Plenty solid and concisely put.
I haven't been following the controversy (I stopped reading game news sites around the time Sharkey left 1up); the first I heard about it was when Gail Simone reblogged
Greg Rucka's excellent comments on the subject.
In part:
Yes, certainly, there are characters where being a rape survivor is a crucial element of who they are. For some, it is even their core motivation. In the right hands, written with the proper thought and care and - in my opinion, and most crucially - honesty, yes, there is a place.
But as a short-hand for “justifying” why a character - specifically a female character - is who she is, or does what she does? I hate it. I’m inherently very suspicious of it, to the point of active hostility. I am leery of the prurient interest, and in the case of Lara specifically, I cannot escape feeling that is hard at work here. I read a quote where one of the developers, I believe, claimed that putting Lara in this position, under this threat, would make the player “want to protect her.” I found that both condescending and remarkably ignorant. Having not played the game, I can’t speak with any authority on it, but I find it hard to believe that was their motive to begin with.

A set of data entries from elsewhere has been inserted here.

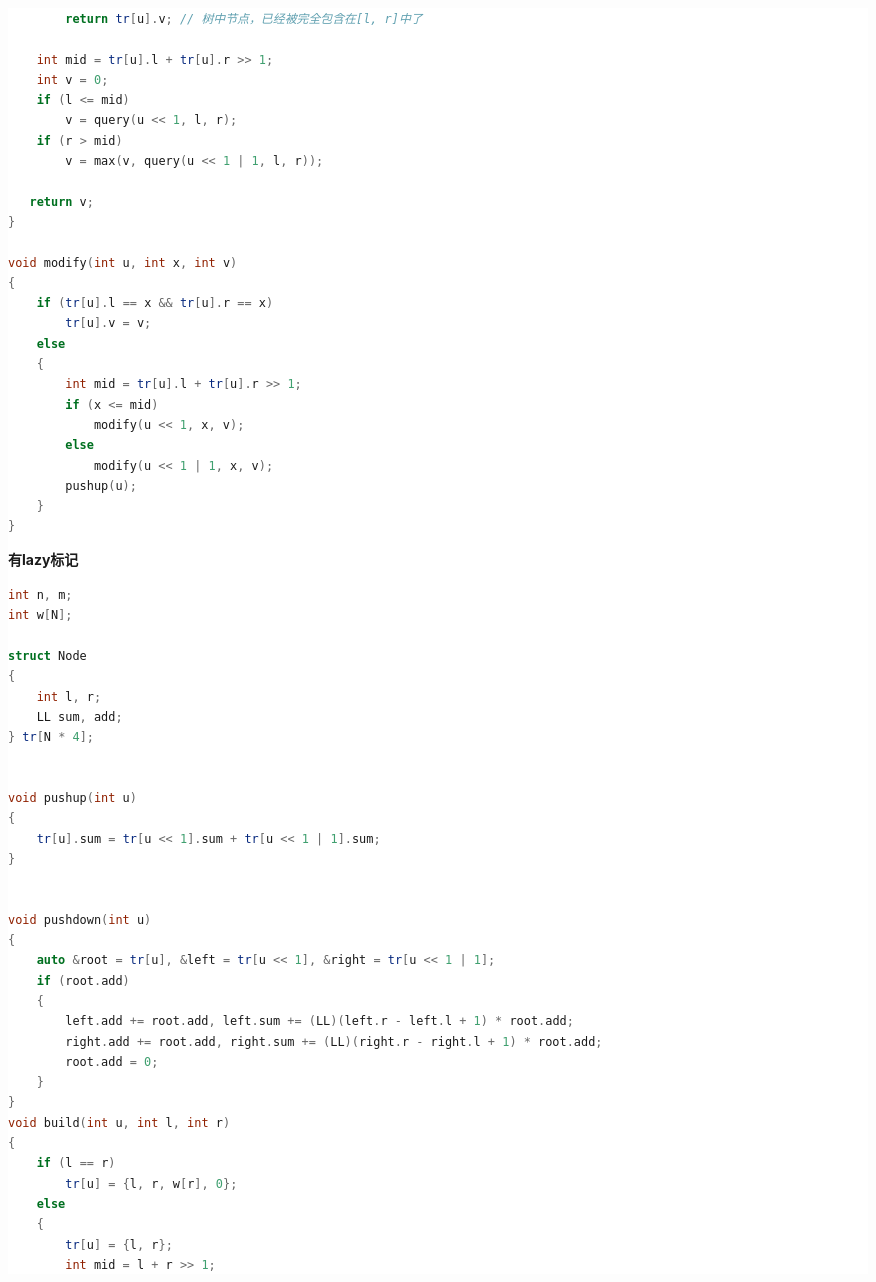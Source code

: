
```cpp
        return tr[u].v; // 树中节点，已经被完全包含在[l, r]中了
  
    int mid = tr[u].l + tr[u].r >> 1;
    int v = 0;
    if (l <= mid)
        v = query(u << 1, l, r);
    if (r > mid)
        v = max(v, query(u << 1 | 1, l, r));

   return v;
}

void modify(int u, int x, int v)
{
    if (tr[u].l == x && tr[u].r == x)
        tr[u].v = v;
    else
    {
        int mid = tr[u].l + tr[u].r >> 1;
        if (x <= mid)
            modify(u << 1, x, v);
        else
            modify(u << 1 | 1, x, v);
        pushup(u);
    }
}
```
**有lazy标记**
```cpp
int n, m;
int w[N];

struct Node
{
    int l, r;
    LL sum, add;
} tr[N * 4];
  

void pushup(int u)
{
    tr[u].sum = tr[u << 1].sum + tr[u << 1 | 1].sum;
}
  

void pushdown(int u)
{
    auto &root = tr[u], &left = tr[u << 1], &right = tr[u << 1 | 1];
    if (root.add)
    {
        left.add += root.add, left.sum += (LL)(left.r - left.l + 1) * root.add;
        right.add += root.add, right.sum += (LL)(right.r - right.l + 1) * root.add;
        root.add = 0;
    }
}
void build(int u, int l, int r)
{
    if (l == r)
        tr[u] = {l, r, w[r], 0};
    else
    {
        tr[u] = {l, r};
        int mid = l + r >> 1;
```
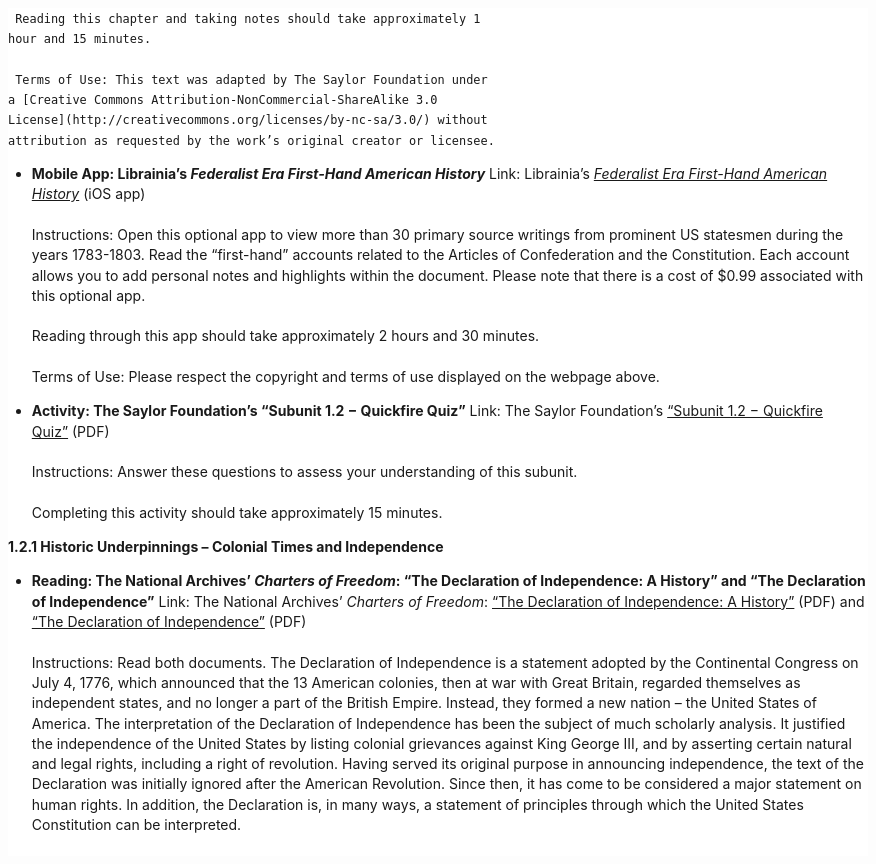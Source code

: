      Reading this chapter and taking notes should take approximately 1
    hour and 15 minutes.  
        
     Terms of Use: This text was adapted by The Saylor Foundation under
    a [Creative Commons Attribution-NonCommercial-ShareAlike 3.0
    License](http://creativecommons.org/licenses/by-nc-sa/3.0/) without
    attribution as requested by the work’s original creator or licensee.

-   **Mobile App: Librainia’s *Federalist Era First-Hand American
    History***
    Link: Librainia’s *[Federalist Era First-Hand American
    History](https://itunes.apple.com/us/app/federalist-era-first-hand/id461508804?mt=8)* (iOS
    app)  
        
     Instructions: Open this optional app to view more than 30 primary
    source writings from prominent US statesmen during the years
    1783-1803. Read the “first-hand” accounts related to the Articles of
    Confederation and the Constitution. Each account allows you to add
    personal notes and highlights within the document. Please note that
    there is a cost of $0.99 associated with this optional app.  
        
     Reading through this app should take approximately 2 hours and 30
    minutes.  
        
     Terms of Use: Please respect the copyright and terms of use
    displayed on the webpage above.

-   **Activity: The Saylor Foundation’s “Subunit 1.2 − Quickfire Quiz”**
    Link: The Saylor Foundation’s [“Subunit 1.2 − Quickfire
    Quiz”](https://resources.saylor.org/wwwresources/archived/site/wp-content/uploads/2013/02/POLSC231-Quickfire-1.2.pdf) (PDF)  
        
     Instructions: Answer these questions to assess your understanding
    of this subunit.  
        
     Completing this activity should take approximately 15 minutes.

**1.2.1 Historic Underpinnings – Colonial Times and Independence** <span
id="1.2.1"></span> 
-   **Reading: The National Archives’ *Charters of Freedom*: “The
    Declaration of Independence: A History” and “The Declaration of
    Independence”**
    Link: The National Archives’ *Charters of Freedom*: [“The
    Declaration of Independence: A
    History”](https://resources.saylor.org/wwwresources/archived/site/wp-content/uploads/2012/08/POLSC2311.2.1.pdf) (PDF)
    and [“The Declaration of
    Independence”](https://resources.saylor.org/wwwresources/archived/site/wp-content/uploads/2012/08/POLSC2311.2.12.pdf) (PDF)  
        
     Instructions: Read both documents. The Declaration of Independence
    is a statement adopted by the Continental Congress on July 4, 1776,
    which announced that the 13 American colonies, then at war with
    Great Britain, regarded themselves as independent states, and no
    longer a part of the British Empire. Instead, they formed a new
    nation – the United States of America. The interpretation of the
    Declaration of Independence has been the subject of much scholarly
    analysis. It justified the independence of the United States by
    listing colonial grievances against King George III, and by
    asserting certain natural and legal rights, including a right of
    revolution. Having served its original purpose in announcing
    independence, the text of the Declaration was initially ignored
    after the American Revolution. Since then, it has come to be
    considered a major statement on human rights. In addition, the
    Declaration is, in many ways, a statement of principles through
    which the United States Constitution can be interpreted.  
      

but his whole post is well worth reading.
(The fortunate corollary to "Women can write bad, exploitative fiction about females just as well as men can": men can write thoughtful, nuanced fiction about females just as well as women can. Greg Rucka's career is testament to that.)

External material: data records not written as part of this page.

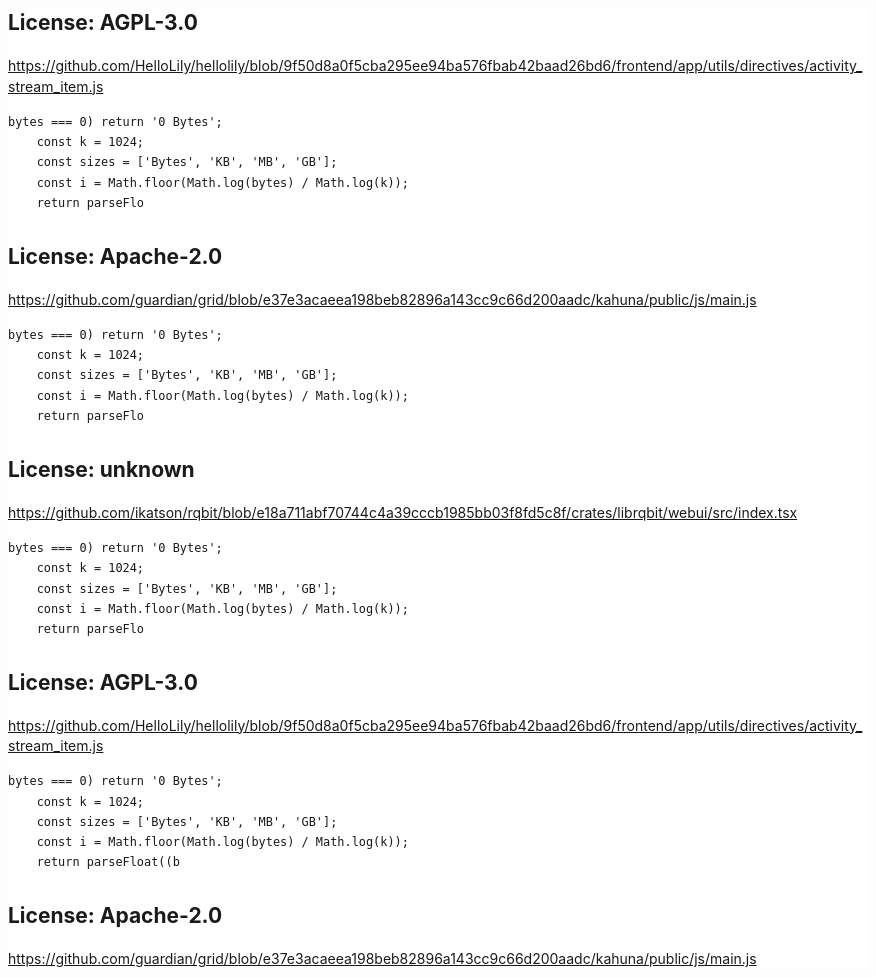 
## License: AGPL-3.0
https://github.com/HelloLily/hellolily/blob/9f50d8a0f5cba295ee94ba576fbab42baad26bd6/frontend/app/utils/directives/activity_stream_item.js

```
bytes === 0) return '0 Bytes';
    const k = 1024;
    const sizes = ['Bytes', 'KB', 'MB', 'GB'];
    const i = Math.floor(Math.log(bytes) / Math.log(k));
    return parseFlo
```


## License: Apache-2.0
https://github.com/guardian/grid/blob/e37e3acaeea198beb82896a143cc9c66d200aadc/kahuna/public/js/main.js

```
bytes === 0) return '0 Bytes';
    const k = 1024;
    const sizes = ['Bytes', 'KB', 'MB', 'GB'];
    const i = Math.floor(Math.log(bytes) / Math.log(k));
    return parseFlo
```


## License: unknown
https://github.com/ikatson/rqbit/blob/e18a711abf70744c4a39cccb1985bb03f8fd5c8f/crates/librqbit/webui/src/index.tsx

```
bytes === 0) return '0 Bytes';
    const k = 1024;
    const sizes = ['Bytes', 'KB', 'MB', 'GB'];
    const i = Math.floor(Math.log(bytes) / Math.log(k));
    return parseFlo
```


## License: AGPL-3.0
https://github.com/HelloLily/hellolily/blob/9f50d8a0f5cba295ee94ba576fbab42baad26bd6/frontend/app/utils/directives/activity_stream_item.js

```
bytes === 0) return '0 Bytes';
    const k = 1024;
    const sizes = ['Bytes', 'KB', 'MB', 'GB'];
    const i = Math.floor(Math.log(bytes) / Math.log(k));
    return parseFloat((b
```


## License: Apache-2.0
https://github.com/guardian/grid/blob/e37e3acaeea198beb82896a143cc9c66d200aadc/kahuna/public/js/main.js
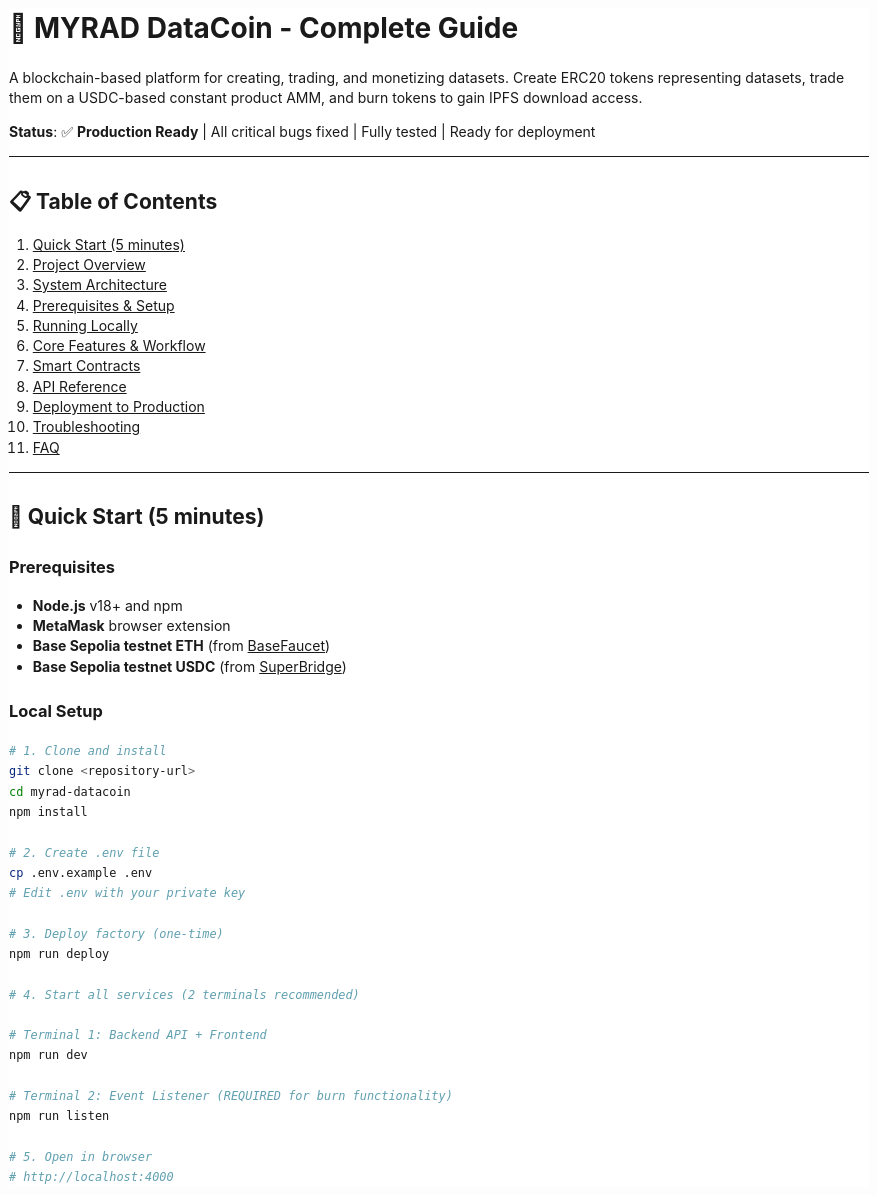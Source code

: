 # 🚀 MYRAD DataCoin - Complete Guide

A blockchain-based platform for creating, trading, and monetizing datasets. Create ERC20 tokens representing datasets, trade them on a USDC-based constant product AMM, and burn tokens to gain IPFS download access.

**Status**: ✅ **Production Ready** | All critical bugs fixed | Fully tested | Ready for deployment

---

## 📋 Table of Contents

1. [Quick Start (5 minutes)](#quick-start-5-minutes)
2. [Project Overview](#project-overview)
3. [System Architecture](#system-architecture)
4. [Prerequisites & Setup](#prerequisites--setup)
5. [Running Locally](#running-locally)
6. [Core Features & Workflow](#core-features--workflow)
7. [Smart Contracts](#smart-contracts)
8. [API Reference](#api-reference)
9. [Deployment to Production](#deployment-to-production)
10. [Troubleshooting](#troubleshooting)
11. [FAQ](#faq)

---

## 🚀 Quick Start (5 minutes)

### Prerequisites
- **Node.js** v18+ and npm
- **MetaMask** browser extension
- **Base Sepolia testnet ETH** (from [BaseFaucet](https://www.basefaucet.io/))
- **Base Sepolia testnet USDC** (from [SuperBridge](https://www.superbridge.app/base-sepolia))

### Local Setup

```bash
# 1. Clone and install
git clone <repository-url>
cd myrad-datacoin
npm install

# 2. Create .env file
cp .env.example .env
# Edit .env with your private key

# 3. Deploy factory (one-time)
npm run deploy

# 4. Start all services (2 terminals recommended)

# Terminal 1: Backend API + Frontend
npm run dev

# Terminal 2: Event Listener (REQUIRED for burn functionality)
npm run listen

# 5. Open in browser
# http://localhost:4000
```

Another point: I've been looking at "It makes the games MORE REALISTIC!" as justification for violence since the days of Mortal Kombat and Doom. It's usually an argument made by mouth-breathers in defense of games that are not remotely realistic. (That's not to criticize Doom, of course -- or Mortal Kombat, though I was always more of a Street Fighter guy. It's just to criticize people who would describe those games as "realistic".)

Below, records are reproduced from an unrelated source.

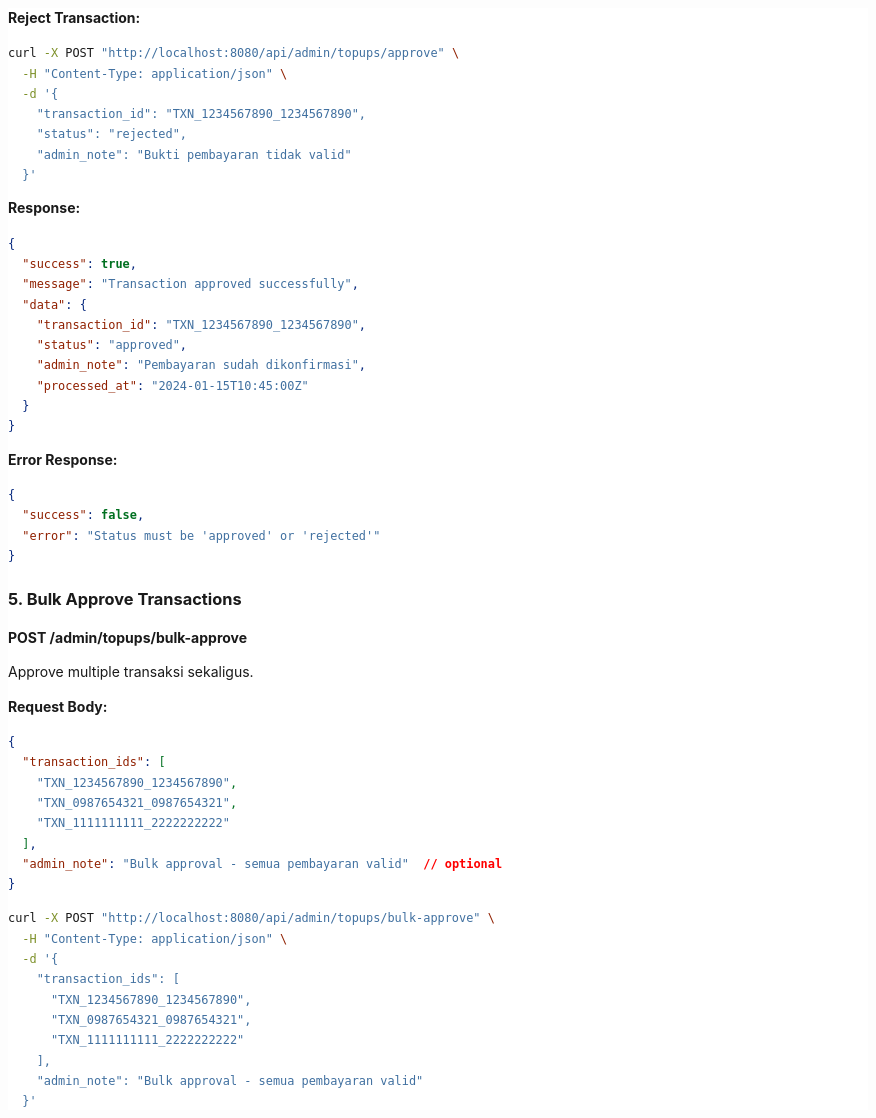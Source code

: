 **Reject Transaction:**
```bash
curl -X POST "http://localhost:8080/api/admin/topups/approve" \
  -H "Content-Type: application/json" \
  -d '{
    "transaction_id": "TXN_1234567890_1234567890",
    "status": "rejected",
    "admin_note": "Bukti pembayaran tidak valid"
  }'
```

**Response:**
```json
{
  "success": true,
  "message": "Transaction approved successfully",
  "data": {
    "transaction_id": "TXN_1234567890_1234567890",
    "status": "approved",
    "admin_note": "Pembayaran sudah dikonfirmasi",
    "processed_at": "2024-01-15T10:45:00Z"
  }
}
```

**Error Response:**
```json
{
  "success": false,
  "error": "Status must be 'approved' or 'rejected'"
}
```

### 5. Bulk Approve Transactions

**POST /admin/topups/bulk-approve**

Approve multiple transaksi sekaligus.

**Request Body:**
```json
{
  "transaction_ids": [
    "TXN_1234567890_1234567890",
    "TXN_0987654321_0987654321",
    "TXN_1111111111_2222222222"
  ],
  "admin_note": "Bulk approval - semua pembayaran valid"  // optional
}
```

```bash
curl -X POST "http://localhost:8080/api/admin/topups/bulk-approve" \
  -H "Content-Type: application/json" \
  -d '{
    "transaction_ids": [
      "TXN_1234567890_1234567890",
      "TXN_0987654321_0987654321",
      "TXN_1111111111_2222222222"
    ],
    "admin_note": "Bulk approval - semua pembayaran valid"
  }'
```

And not just violence. Try bringing up the gratuitous use of the word "bitch" in the Catwoman campaign in Arkham City and I give you three posts before someone argues that that's just realistic.
Because you know, when you're in a giant insane asylum/prison that contains its own amusement park and natural history museum, and a guy with mismatched clothes and half his face burned off is hanging a woman in a skintight catsuit upside-down (a point which her goggles, breasts, and stray strand of hair do not seem to notice) over a vat of glowing green acid, well, I mean, he HAS to call her a bitch. Otherwise it would be unrealistic.